[Dataset records]
········

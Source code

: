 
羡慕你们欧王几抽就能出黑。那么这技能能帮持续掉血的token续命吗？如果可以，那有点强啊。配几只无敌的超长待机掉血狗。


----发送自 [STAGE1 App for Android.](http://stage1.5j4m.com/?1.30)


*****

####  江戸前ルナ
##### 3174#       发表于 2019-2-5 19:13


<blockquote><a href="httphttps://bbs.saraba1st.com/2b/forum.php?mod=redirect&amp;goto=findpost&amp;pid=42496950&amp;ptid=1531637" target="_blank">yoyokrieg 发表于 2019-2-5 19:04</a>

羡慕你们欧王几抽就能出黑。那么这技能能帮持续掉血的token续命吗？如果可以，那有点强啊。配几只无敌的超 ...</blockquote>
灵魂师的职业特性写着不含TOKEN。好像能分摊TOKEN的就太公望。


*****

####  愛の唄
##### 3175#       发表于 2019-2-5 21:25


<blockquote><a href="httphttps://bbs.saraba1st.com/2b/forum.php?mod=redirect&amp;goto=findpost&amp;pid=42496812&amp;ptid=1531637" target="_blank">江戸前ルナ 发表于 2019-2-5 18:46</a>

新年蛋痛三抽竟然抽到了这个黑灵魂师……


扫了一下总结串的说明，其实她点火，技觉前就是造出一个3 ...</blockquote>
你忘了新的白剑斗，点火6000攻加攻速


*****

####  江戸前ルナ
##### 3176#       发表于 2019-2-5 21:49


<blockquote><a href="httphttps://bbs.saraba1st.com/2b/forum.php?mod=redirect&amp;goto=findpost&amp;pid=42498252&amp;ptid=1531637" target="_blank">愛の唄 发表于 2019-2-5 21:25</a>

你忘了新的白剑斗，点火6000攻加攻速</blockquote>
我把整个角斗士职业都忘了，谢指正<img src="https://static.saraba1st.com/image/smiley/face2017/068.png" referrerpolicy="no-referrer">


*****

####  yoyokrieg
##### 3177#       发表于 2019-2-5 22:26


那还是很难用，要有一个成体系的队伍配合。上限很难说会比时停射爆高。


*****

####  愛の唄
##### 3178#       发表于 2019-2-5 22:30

········

_Prompt_. Sift the data above for lines with "ptid", then copy each one.

_Exercise result_.
<blockquote><a href="httphttps://bbs.saraba1st.com/2b/forum.php?mod=redirect&amp;goto=findpost&amp;pid=42496950&amp;ptid=1531637" target="_blank">yoyokrieg 发表于 2019-2-5 19:04</a>
<blockquote><a href="httphttps://bbs.saraba1st.com/2b/forum.php?mod=redirect&amp;goto=findpost&amp;pid=42496812&amp;ptid=1531637" target="_blank">江戸前ルナ 发表于 2019-2-5 18:46</a>
<blockquote><a href="httphttps://bbs.saraba1st.com/2b/forum.php?mod=redirect&amp;goto=findpost&amp;pid=42498252&amp;ptid=1531637" target="_blank">愛の唄 发表于 2019-2-5 21:25</a>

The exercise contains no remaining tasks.